A Pragmatic Approach to Ethical Decision-Making in Engineering Practice: Characteristics, Evaluation Criteria, and Implications for Instruction and Assessment

  • Qin Zhu
  • Brent K. Jesiek
Original Paper

Abstract

This paper begins by reviewing dominant themes in current teaching of professional ethics in engineering education. In contrast to more traditional approaches that simulate ethical practice by using ethical theories to reason through micro-level ethical dilemmas, this paper proposes a pragmatic approach to ethics that places more emphasis on the practical plausibility of ethical decision-making. In addition to the quality of ethical justification, the value of a moral action also depends on its effectiveness in solving an ethical dilemma, cultivating healthy working relationships, negotiating existing organizational cultures, and achieving contextual plausibility in everyday professional practice. This paper uses a cross-cultural ethics scenario to further elaborate how a pragmatic approach can help us rethink ethical reasoning, as well as ethics instruction and assessment. This paper is expected to be of interest to educators eager to improve the ability of engineers and other professional students to effectively and appropriately deal with the kinds of everyday ethical issues they will likely face in their careers.

Keywords

Pragmatic ethics Engineering ethics Ethics education Ethics assessment Scenario-based education 

Notes

Acknowledgments

We would like to thank the three anonymous reviewers for their insightful comments which significantly improved the quality of this paper.
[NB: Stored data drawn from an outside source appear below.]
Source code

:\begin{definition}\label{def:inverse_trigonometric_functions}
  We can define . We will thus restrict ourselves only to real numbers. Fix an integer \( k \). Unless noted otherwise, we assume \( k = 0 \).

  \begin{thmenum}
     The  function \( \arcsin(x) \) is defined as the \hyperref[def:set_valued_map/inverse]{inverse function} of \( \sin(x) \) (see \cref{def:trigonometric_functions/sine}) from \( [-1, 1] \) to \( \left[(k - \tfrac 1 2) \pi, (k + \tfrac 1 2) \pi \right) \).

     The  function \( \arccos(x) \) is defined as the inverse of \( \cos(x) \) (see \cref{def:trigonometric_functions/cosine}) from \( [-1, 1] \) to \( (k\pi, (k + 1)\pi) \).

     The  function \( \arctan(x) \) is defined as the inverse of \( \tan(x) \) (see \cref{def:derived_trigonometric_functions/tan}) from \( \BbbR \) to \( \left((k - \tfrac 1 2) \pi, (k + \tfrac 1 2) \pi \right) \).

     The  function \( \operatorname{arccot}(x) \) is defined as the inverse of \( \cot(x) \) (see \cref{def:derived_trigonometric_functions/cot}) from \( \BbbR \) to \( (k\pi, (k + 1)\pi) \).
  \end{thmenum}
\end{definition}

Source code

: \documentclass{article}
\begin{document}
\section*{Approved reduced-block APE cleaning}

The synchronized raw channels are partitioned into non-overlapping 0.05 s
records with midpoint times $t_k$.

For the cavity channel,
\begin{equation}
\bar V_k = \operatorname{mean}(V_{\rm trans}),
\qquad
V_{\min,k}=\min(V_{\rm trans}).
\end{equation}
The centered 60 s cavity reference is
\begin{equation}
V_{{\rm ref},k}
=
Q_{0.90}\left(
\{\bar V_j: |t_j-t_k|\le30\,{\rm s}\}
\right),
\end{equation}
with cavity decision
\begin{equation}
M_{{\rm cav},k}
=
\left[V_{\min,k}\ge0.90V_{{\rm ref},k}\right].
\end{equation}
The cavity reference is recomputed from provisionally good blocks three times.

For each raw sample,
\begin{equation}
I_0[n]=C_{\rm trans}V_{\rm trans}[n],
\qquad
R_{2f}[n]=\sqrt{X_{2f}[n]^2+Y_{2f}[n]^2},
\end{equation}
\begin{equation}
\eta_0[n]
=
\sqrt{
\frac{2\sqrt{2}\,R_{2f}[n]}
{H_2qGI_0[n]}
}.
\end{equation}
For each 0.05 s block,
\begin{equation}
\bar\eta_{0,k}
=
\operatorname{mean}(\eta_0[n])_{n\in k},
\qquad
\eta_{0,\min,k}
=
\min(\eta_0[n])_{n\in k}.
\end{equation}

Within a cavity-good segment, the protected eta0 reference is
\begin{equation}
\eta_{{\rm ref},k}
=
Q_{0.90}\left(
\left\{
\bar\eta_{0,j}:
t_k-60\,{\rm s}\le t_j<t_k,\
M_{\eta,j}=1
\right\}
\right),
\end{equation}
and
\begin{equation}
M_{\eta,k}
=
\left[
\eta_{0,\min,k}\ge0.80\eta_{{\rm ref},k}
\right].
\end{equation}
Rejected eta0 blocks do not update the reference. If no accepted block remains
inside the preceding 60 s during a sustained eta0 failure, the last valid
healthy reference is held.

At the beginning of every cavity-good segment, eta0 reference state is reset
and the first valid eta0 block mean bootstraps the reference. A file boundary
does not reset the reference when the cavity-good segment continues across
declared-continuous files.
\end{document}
An earlier version of this paper was presented at the 17th International Conference on Ethics Across the Curriculum in Greenville, South Carolina, October 8–10, 2015. These materials are based in part upon work supported by the National Science Foundation under Grant No. 1160455. Any opinions, findings, and conclusions or recommendations expressed in these materials are those of the author(s) and do not necessarily reflect the views of the National Science Foundation.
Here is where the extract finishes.